В «Поэме Горы» и в «Поэме Конца» можно найти много типичных конструкций, «осколков любовного языка», хотя Цветаева и обновляет их, как стёртую метафору, за счёт индивидуальной и при этом точной художественной формы. Выделим, пользуясь терминологией Барта, несколько наиболее характерных для цветаевских поэм фигур:
Единение. Мечта о полном единении, срастании с любимым. Ролан Барт здесь упоминает Андрогина из платоновского «Пира» (человека, образованного из женской и мужской половинок), Цветаева в «Поэме Конца» – сиамских близнецов: «Теснюсь, леплюсь, / Мощусь.

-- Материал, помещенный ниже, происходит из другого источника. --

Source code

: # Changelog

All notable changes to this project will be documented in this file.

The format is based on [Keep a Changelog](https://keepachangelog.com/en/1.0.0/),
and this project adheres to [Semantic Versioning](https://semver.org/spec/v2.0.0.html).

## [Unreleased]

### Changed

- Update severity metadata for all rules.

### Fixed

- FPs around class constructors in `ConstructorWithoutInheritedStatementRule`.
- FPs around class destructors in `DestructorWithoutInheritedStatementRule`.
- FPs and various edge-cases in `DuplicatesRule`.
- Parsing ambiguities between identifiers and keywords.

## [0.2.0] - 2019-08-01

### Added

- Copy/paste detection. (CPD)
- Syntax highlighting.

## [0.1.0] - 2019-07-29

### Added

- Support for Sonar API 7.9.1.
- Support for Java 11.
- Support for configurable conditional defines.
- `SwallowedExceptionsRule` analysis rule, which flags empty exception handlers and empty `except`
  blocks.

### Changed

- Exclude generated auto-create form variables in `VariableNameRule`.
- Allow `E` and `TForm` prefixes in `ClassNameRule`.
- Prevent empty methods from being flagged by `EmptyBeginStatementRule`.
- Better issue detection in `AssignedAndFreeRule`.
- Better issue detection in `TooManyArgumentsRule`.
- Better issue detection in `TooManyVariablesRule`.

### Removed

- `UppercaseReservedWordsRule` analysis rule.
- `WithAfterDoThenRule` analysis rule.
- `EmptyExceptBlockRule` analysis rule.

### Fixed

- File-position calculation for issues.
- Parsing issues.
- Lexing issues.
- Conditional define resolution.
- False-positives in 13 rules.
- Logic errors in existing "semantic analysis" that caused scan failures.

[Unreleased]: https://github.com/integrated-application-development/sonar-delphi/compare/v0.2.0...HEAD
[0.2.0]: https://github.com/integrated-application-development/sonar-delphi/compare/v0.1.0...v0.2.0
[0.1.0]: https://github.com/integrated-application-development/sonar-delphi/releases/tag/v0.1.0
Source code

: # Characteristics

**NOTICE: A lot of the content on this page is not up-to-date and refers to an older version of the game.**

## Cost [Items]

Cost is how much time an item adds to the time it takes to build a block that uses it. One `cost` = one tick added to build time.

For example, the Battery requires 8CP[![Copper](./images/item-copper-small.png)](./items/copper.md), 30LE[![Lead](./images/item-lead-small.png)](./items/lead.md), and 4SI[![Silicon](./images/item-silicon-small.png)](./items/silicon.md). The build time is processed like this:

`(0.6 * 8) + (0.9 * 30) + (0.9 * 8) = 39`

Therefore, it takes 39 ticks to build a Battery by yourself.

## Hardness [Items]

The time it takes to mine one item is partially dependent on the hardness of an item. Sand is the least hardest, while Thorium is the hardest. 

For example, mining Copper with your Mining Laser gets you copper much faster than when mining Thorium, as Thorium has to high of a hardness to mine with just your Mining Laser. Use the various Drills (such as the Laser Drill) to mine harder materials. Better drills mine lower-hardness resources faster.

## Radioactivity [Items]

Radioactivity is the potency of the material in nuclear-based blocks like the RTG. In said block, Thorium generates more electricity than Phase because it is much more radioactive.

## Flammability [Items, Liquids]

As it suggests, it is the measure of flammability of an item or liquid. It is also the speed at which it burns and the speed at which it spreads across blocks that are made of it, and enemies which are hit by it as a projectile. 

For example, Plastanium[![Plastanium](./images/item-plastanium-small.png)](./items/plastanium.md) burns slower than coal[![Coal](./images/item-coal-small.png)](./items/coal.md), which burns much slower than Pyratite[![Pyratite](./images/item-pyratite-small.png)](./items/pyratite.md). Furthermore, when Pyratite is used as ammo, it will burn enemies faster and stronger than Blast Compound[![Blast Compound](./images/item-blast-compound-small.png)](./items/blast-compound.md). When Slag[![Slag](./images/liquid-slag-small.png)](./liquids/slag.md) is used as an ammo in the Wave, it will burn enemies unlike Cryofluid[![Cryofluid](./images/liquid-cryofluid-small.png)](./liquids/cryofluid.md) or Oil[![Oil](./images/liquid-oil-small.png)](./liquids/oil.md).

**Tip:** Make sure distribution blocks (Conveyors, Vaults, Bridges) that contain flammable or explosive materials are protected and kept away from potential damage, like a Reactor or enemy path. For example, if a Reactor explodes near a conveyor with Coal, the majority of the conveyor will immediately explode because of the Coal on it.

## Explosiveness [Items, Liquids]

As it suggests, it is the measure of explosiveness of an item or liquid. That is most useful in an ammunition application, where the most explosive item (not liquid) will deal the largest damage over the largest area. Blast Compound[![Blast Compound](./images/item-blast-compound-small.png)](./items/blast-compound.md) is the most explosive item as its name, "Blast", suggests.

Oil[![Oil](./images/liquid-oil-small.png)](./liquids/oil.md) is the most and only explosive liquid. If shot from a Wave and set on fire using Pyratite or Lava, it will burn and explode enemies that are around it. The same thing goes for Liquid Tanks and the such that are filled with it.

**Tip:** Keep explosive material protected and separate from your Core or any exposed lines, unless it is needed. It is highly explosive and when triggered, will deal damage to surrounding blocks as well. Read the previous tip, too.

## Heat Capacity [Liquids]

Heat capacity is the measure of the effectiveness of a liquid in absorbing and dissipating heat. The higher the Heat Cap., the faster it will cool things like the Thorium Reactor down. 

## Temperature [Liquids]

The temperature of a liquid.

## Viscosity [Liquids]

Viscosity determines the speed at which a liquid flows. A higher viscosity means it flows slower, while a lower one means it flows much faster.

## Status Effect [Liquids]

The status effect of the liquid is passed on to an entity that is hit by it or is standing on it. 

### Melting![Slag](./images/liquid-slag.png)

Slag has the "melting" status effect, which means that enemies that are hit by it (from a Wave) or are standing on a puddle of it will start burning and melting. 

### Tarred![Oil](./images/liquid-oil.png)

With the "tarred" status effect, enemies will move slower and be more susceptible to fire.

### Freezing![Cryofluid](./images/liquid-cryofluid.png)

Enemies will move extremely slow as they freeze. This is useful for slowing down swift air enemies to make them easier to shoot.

Близнецы Сиама, / Что – ваш союз? / Та женщина – помнишь: мамой / Звал? – всё и вся / Забыв, в торжестве недвижном / Тебя нося, / Тебя не держала ближе». Мечта о единении с любимым полностью реализуется в цветаевской формуле «Любовь есть шов», «Шов, коим мёртвый к земле пришит, / Коим к тебе пришита».
Атопос. Любимый человек признаётся субъектом как «атопичный», то есть неклассифицируемый, обладающий особой самобытностью. Образ любимого для влюблённого – это единственная и уникальная истина, которая не может быть подведена ни под какое общее правило. В «Поэме Горы» постулированию этой «атопичности» посвящено целое «Послесловие»: «Я не помню тебя – отдельно. / Вместо че́рт – белый провал», «Без примет. Белым пробелом – / Весь», «Ты – как круг, полный и цельный: / Цельный вихрь, полный столбняк».
О любви. Постоянные попытки влюблённого определить, что же такое «настоящая любовь». Так как субъект находится внутри любовной речи, он не может претендовать на здравомыслие, он лишь надеется ухватить какие-то точные суждения, формулы, неожиданные выражения. «Непрестанное дознание», в чём смысл любви, у Цветаевой можно наблюдать в обеих поэмах. Например, в «Поэме Горы»: «Любовь – связь, а не сыск». Более того, влюблённый, по Барту, вынужден постоянно бороться с обывательским, прагматичным отношением к любви («Безликие общие места»). В «Поэме Конца»: «Любовь – это плоть и кровь.